• _What you need to do_: Retype only what runs from the first line of the records to the line with "The purpose of", inclusive, and no pictures.

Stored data
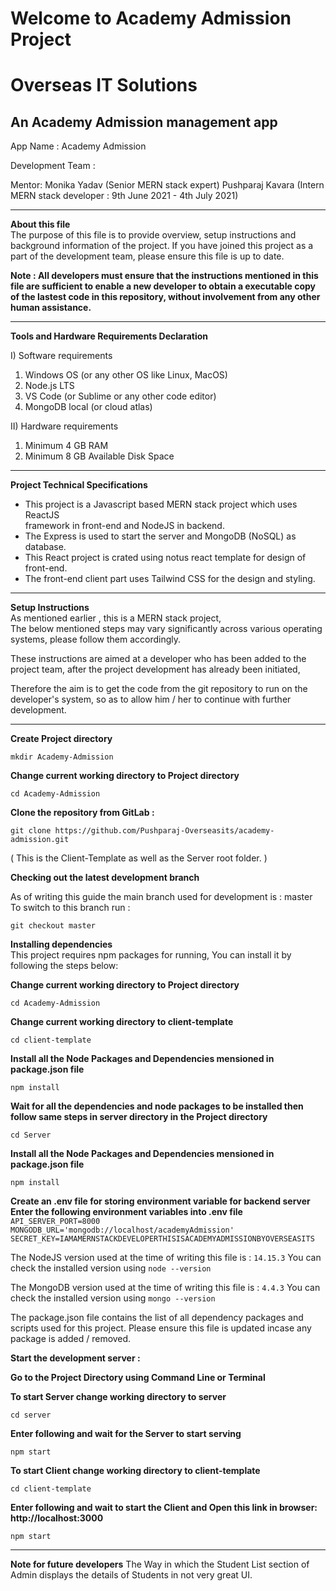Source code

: # Welcome to Academy Admission Project
# Overseas IT Solutions
## An Academy Admission management app

App Name : Academy Admission

Development Team : 

Mentor: Monika Yadav (Senior MERN stack expert)
Pushparaj Kavara (Intern MERN stack developer : 9th June 2021 - 4th July 2021)

---

**About this file**  
The purpose of this file is to provide overview, setup instructions and background information of the project. If you have joined this project as a part of the development team, please ensure this file is up to date.  
  
**Note : All developers must ensure that the instructions mentioned in this file are sufficient to enable a new developer to obtain a executable copy of the lastest code in this repository, without involvement from any other human assistance.**

---

**Tools and Hardware Requirements Declaration**

I) Software requirements
1) Windows OS (or any other OS like Linux, MacOS)
2) Node.js LTS
3) VS Code (or Sublime or any other code editor)
4) MongoDB local (or cloud atlas)

II) Hardware requirements
1) Minimum 4 GB RAM
2) Minimum 8 GB Available Disk Space

---

**Project Technical Specifications**

* This project is a Javascript based MERN stack project which uses ReactJS   
  framework in front-end and NodeJS in backend.
* The Express is used to start the server and MongoDB (NoSQL) as database.
* This React project is crated using notus react template for design of front-end.
* The front-end client part uses Tailwind CSS for the design and styling.

---

**Setup Instructions**  
As mentioned earlier , this is a MERN stack project,  
The below mentioned steps may vary significantly across various operating systems, please follow them accordingly.

These instructions are aimed at a developer who has been added to the project team, after the project development has already been initiated,

Therefore the aim is to get the code from the git repository to run on the developer's system, so as to allow him / her to continue with further development.

---
**Create Project directory**

```mkdir Academy-Admission```

**Change current working directory to Project directory**

```cd Academy-Admission```

**Clone the repository from GitLab :**  

```git clone https://github.com/Pushparaj-Overseasits/academy-admission.git```

( This is the Client-Template as well as the Server root folder. )

**Checking out the latest development branch**

As of writing this guide the main branch used for development is : master  
To switch to this branch run : 

```git checkout master```

**Installing dependencies**  
This project requires npm packages for running,
You can install it by following the steps below:

**Change current working directory to Project directory**

```cd Academy-Admission```

**Change current working directory to client-template**

```cd client-template```

**Install all the Node Packages and Dependencies mensioned in package.json file**

```npm install```

**Wait for all the dependencies and node packages to be installed then follow same steps in server directory in the Project directory**

```cd Server```

**Install all the Node Packages and Dependencies mensioned in package.json file**

```npm install```

**Create an .env file for storing environment variable for backend server**
**Enter the following environment variables into .env file**
```API_SERVER_PORT=8000```
```MONGODB_URL='mongodb://localhost/academyAdmission'```
```SECRET_KEY=IAMAMERNSTACKDEVELOPERTHISISACADEMYADMISSIONBYOVERSEASITS```

The NodeJS version used at the time of writing this file is : ```14.15.3```
You can check the installed version using ```node --version```

The MongoDB version used at the time of writing this file is : ```4.4.3```
You can check the installed version using ```mongo --version```

The package.json file contains the list of all dependency packages and scripts used for this project.
Please ensure this file is updated incase any package is added / removed.

**Start the development server :**  

**Go to the Project Directory using Command Line or Terminal**

**To start Server change working directory to server**

```cd server```

**Enter following and wait for the Server to start serving**

```npm start```

**To start Client change working directory to client-template**

```cd client-template```

**Enter following and wait to start the Client and Open this link in browser: http://localhost:3000**

```npm start```

---
**Note for future developers**
The Way in which the Student List section of Admin displays the details of Students in not very great UI.

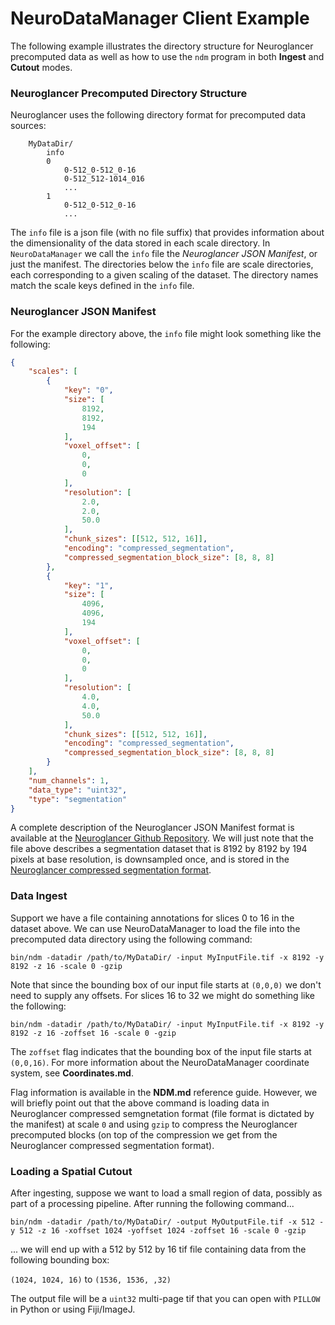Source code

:# NeuroDataManager Client Example

The following example illustrates the directory structure for Neuroglancer precomputed data as well as how to use the `ndm` program in both **Ingest** and **Cutout** modes.

### Neuroglancer Precomputed Directory Structure

Neuroglancer uses the following directory format for precomputed data sources:

```
    MyDataDir/
        info
        0
            0-512_0-512_0-16
            0-512_512-1014_016
            ...
        1
            0-512_0-512_0-16
            ...
```

The `info` file is a json file (with no file suffix) that provides information about the dimensionality of the data stored in each scale directory. In `NeuroDataManager` we call the `info` file the *Neuroglancer JSON Manifest*, or just the manifest. The directories below the `info` file are scale directories, each corresponding to a given scaling of the dataset. The directory names match the scale keys defined in the `info` file. 

### Neuroglancer JSON Manifest

For the example directory above, the `info` file might look something like the following:

```json
{
    "scales": [
        {
            "key": "0",
            "size": [
                8192,
                8192,
                194
            ],
            "voxel_offset": [
                0,
                0,
                0
            ],
            "resolution": [
                2.0,
                2.0,
                50.0
            ],
            "chunk_sizes": [[512, 512, 16]],
            "encoding": "compressed_segmentation",
            "compressed_segmentation_block_size": [8, 8, 8]
        },
        {
            "key": "1",
            "size": [
                4096,
                4096,
                194
            ],
            "voxel_offset": [
                0,
                0,
                0
            ],
            "resolution": [
                4.0,
                4.0,
                50.0
            ],
            "chunk_sizes": [[512, 512, 16]],
            "encoding": "compressed_segmentation",
            "compressed_segmentation_block_size": [8, 8, 8]
        }
    ],
    "num_channels": 1,
    "data_type": "uint32",
    "type": "segmentation"
}
```

A complete description of the Neuroglancer JSON Manifest format is available at the [Neuroglancer Github Repository](https://github.com/google/neuroglancer/blob/master/src/neuroglancer/datasource/precomputed/README.md). We will just note that the file above describes a segmentation dataset that is 8192 by 8192 by 194 pixels at base resolution, is downsampled once, and is stored in the [Neuroglancer compressed segmentation format](https://github.com/google/neuroglancer/blob/master/src/neuroglancer/sliceview/compressed_segmentation/README.md). 

### Data Ingest

Support we have a file containing annotations for slices 0 to 16 in the dataset above. We can use NeuroDataManager to load the file into the precomputed data directory using the following command:

`bin/ndm -datadir /path/to/MyDataDir/ -input MyInputFile.tif -x 8192 -y 8192 -z 16 -scale 0 -gzip`

Note that since the bounding box of our input file starts at `(0,0,0)` we don't need to supply any offsets. For slices 16 to 32 we might do something like the following:

`bin/ndm -datadir /path/to/MyDataDir/ -input MyInputFile.tif -x 8192 -y 8192 -z 16 -zoffset 16 -scale 0 -gzip`

The `zoffset` flag indicates that the bounding box of the input file starts at `(0,0,16)`. For more information about the NeuroDataManager coordinate system, see **Coordinates.md**. 

Flag information is available in the **NDM.md** reference guide. However, we will briefly point out that the above command is loading data in Neuroglancer compressed semgnetation format (file format is dictated by the manifest) at scale `0` and using `gzip` to compress the Neuroglancer precomputed blocks (on top of the compression we get from the Neuroglancer compressed segmentation format).

### Loading a Spatial Cutout 

After ingesting, suppose we want to load a small region of data, possibly as part of a processing pipeline. After running the following command...

`bin/ndm -datadir /path/to/MyDataDir/ -output MyOutputFile.tif -x 512 -y 512 -z 16 -xoffset 1024 -yoffset 1024 -zoffset 16 -scale 0 -gzip`

... we will end up with a 512 by 512 by 16 tif file containing data from the following bounding box:

`(1024, 1024, 16)` to `(1536, 1536, ,32)`

The output file will be a `uint32` multi-page tif that you can open with `PILLOW` in Python or using Fiji/ImageJ.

• _Output_:
Source code

: # Welcome to Academy Admission Project
# Overseas IT Solutions
## An Academy Admission management app

App Name : Academy Admission

Development Team : 

Mentor: Monika Yadav (Senior MERN stack expert)
Pushparaj Kavara (Intern MERN stack developer : 9th June 2021 - 4th July 2021)

---

**About this file**  
The purpose of this file is to provide overview, setup instructions and background information of the project. If you have joined this project as a part of the development team, please ensure this file is up to date.  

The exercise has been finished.